Tiriac and colleagues also present in this issue their deep functional and molecular characterization of 66 patient-derived organoid (PDO) models derived from primary resected tumors, needle biopsies of metastatic sites, and autopsy sampling (7). The majority of patient donors were treatment-naïve. Molecular characterization of the PDOs showed reassuringly high overlap with the tumor biopsy DNA sequencing, often with improved resolution of copy-number gains and losses, due to the absence of “contaminating” diploid genomes. DNA sequencing again called attention to certain potentially important, rare subsets of PDA that begin to follow molecularly identifiable patterns. As in Aguirre and colleagues' work, those PDOs with WT KRAS genes (only 4% of the total) seemed to harbor potentially druggable mutations in the RAS pathway (MAP2K1, PIK3CA, and ERBB2).

The clinical utility of any testing platform or assay is defined by changing what doctors do, hopefully for the better. Tiriac and colleagues move beyond characterization of the PDO library and bring the technology tantalizingly close to where the community can begin to think about clinical utility–demonstrating studies. Through an elegant series of PDO-based sensitivity testing in vitro, coupled with response data from the clinically well-annotated COMPASS trial (8), the investigators were able to start to approach transcriptomic predictors of gemcitabine, 5-FU, oxaliplatin, taxane, and CPT-11 therapies used in combination in the standard-of-care treatment of advanced PDA.

These two pieces of original research are important among the first fruits of platforms constructed to better understand pancreatic cancers we see in the clinic, directly from the patients we treat, rather than the more circuitous study of cell lines derived decades ago or genetically engineered mouse models driven by a single-nucleotide change in one gene. As such, they inform the field that rapid genomic characterization of patients' tumors is feasible in real time. Additionally and importantly, functional characterization can be achieved in the majority of cases; although the timelines required here may not yet be clinically useful, the results do appear to reflect patient outcomes to some degree. These achievements both raise the bar for both basic research into topics pursued in the lab today in pancreatic cancer as well as clinical trials under consideration in unselected PDA patient populations. The profiling of Aguirre and colleagues clearly demonstrates that identifiable, potently important subsets of patients come through our clinic doors every day. Tiriac and colleagues show us that functional characterization of most biopsy specimens can be performed on biopsy samples with a high rate of success and robustly characterized and tested over in vitro culture using controlled conditions for maximally reproducible results. These results may remove one of the last standing objections to personalized trials in PDA: the scourge of feasibility in biomarker acquisition.

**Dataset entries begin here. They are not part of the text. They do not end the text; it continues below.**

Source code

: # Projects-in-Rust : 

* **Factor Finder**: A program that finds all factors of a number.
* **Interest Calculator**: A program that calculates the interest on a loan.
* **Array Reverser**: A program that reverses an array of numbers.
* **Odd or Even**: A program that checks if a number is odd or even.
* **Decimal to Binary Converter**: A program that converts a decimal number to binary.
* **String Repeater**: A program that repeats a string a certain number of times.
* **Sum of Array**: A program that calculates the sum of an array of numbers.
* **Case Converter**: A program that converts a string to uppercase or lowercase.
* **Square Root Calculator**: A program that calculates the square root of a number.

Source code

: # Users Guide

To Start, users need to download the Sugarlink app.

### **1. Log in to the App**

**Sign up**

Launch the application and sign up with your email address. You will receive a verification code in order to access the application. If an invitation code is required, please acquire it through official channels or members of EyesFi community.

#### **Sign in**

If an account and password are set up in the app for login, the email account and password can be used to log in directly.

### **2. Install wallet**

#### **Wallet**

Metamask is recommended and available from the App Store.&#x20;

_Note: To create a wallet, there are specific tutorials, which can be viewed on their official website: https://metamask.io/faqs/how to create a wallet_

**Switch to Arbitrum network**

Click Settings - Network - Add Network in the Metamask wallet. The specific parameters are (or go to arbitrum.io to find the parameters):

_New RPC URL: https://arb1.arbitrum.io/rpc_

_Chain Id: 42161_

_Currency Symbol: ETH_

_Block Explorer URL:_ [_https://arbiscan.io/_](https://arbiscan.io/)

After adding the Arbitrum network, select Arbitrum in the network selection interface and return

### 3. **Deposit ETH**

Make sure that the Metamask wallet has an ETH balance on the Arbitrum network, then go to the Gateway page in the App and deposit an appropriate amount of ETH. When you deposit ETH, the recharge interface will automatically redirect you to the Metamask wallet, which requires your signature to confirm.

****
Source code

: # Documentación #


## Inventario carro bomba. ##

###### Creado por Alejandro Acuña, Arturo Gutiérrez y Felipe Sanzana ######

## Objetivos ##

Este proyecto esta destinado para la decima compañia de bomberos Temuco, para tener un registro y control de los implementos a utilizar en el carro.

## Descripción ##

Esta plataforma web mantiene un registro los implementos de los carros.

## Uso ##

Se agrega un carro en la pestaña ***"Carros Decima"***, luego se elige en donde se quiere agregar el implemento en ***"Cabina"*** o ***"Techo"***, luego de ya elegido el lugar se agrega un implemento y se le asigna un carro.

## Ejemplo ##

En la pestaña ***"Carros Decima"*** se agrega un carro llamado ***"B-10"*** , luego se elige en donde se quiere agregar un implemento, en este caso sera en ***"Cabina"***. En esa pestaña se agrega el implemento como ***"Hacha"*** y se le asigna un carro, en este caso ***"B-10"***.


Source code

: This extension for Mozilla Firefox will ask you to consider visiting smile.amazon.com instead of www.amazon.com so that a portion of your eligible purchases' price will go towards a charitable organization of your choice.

Questions remain. Although each report had many collaborators, most of the lab work was performed at single centers of excellence in their field. How can the pancreatic cancer community efficiently obtain high-quality data (NGS, PDOs, or both) without “sending out” tissues to many sites? When is the right time to act on genomic or functional PDO-based findings with potential predictive value (drug responsiveness)? Patients with this disease deteriorate quickly after first-line therapy fails them, and all die, often in months. This clinical scenario is not ideal for testing concepts that might change the equation for small subsets of patients, and first-line “window of opportunity” trials might be considered if biomarker turnaround time could be further accelerated to meet the clinical need. Finally, although many patients had actionable findings, the vast majority did not. Combination chemotherapy, administered with maximal symptom control, nutritional support, and pain management were and remain these patients' best shot at a decent tomorrow.

Disclosure of Potential Conflicts of Interest

E.A. Collisson reports receiving commercial research grants from AstraZeneca, Gilead, and Daiichi Sanyko and is a consultant/advisory board member for Takeda, Guardant Health, Celgene, and OncLive.